[DATA EXTRACT — start]

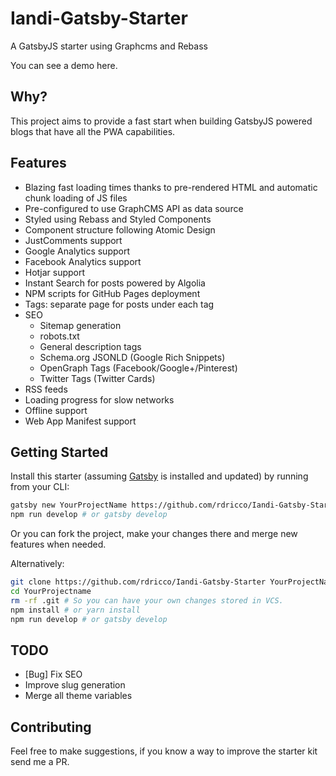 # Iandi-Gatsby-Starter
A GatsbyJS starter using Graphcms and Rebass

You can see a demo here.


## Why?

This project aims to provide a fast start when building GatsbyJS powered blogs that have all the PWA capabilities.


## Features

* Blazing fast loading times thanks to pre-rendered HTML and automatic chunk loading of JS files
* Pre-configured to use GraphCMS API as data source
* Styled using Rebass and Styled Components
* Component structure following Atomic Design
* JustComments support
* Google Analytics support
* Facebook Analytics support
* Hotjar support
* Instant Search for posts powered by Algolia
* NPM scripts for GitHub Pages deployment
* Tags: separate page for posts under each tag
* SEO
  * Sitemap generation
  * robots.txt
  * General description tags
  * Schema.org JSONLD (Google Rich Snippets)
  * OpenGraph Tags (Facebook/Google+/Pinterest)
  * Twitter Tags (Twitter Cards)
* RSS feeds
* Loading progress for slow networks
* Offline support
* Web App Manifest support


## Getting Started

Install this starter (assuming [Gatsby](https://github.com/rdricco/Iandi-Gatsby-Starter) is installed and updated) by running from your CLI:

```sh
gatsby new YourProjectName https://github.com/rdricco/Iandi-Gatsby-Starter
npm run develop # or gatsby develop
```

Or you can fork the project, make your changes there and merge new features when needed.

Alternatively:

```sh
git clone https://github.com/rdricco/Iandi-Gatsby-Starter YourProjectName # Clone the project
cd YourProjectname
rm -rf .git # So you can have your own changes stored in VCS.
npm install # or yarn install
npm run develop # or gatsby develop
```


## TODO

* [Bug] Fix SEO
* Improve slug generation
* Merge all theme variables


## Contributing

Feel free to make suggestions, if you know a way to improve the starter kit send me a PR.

[DATA EXTRACT — finish]
[DATA EXTRACT — start]

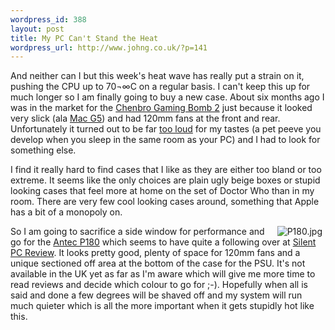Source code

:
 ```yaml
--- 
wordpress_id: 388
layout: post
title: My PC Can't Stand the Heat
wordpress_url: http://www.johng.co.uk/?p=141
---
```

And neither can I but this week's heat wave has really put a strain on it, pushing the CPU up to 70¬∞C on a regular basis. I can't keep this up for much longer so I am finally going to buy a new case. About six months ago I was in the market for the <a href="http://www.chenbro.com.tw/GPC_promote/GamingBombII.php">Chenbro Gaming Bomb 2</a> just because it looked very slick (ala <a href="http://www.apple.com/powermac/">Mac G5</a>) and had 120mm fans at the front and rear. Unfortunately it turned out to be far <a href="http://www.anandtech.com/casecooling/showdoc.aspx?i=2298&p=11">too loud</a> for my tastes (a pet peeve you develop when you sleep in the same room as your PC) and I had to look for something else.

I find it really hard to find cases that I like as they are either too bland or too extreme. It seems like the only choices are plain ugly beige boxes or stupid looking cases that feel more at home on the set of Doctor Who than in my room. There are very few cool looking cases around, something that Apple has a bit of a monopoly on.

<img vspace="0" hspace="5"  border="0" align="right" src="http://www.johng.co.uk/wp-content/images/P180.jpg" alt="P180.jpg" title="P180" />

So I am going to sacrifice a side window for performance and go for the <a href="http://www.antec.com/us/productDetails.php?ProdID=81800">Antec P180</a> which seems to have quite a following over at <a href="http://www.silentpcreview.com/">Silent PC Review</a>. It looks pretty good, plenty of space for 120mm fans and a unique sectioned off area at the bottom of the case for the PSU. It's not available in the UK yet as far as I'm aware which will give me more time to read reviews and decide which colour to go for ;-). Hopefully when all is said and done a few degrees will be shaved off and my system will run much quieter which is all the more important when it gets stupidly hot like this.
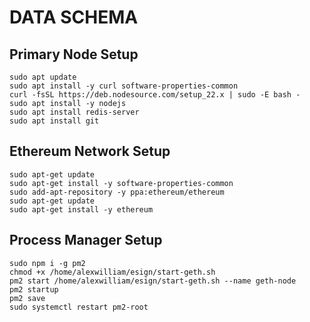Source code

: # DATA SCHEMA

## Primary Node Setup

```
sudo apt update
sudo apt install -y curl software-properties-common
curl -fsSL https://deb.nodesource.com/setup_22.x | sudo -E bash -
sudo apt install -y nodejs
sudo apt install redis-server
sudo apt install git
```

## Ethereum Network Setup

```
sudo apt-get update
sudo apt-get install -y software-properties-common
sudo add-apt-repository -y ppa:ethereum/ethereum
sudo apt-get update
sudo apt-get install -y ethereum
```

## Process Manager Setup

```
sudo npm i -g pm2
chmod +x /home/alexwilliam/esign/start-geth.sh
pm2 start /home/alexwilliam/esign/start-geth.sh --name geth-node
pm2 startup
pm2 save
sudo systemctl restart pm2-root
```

[DATA EXTRACT — finish]

_TASK BRIEF_: Report only the number of lines in the listing that contain the word "properties".

_SOLUTION TO THIS TASK_: 2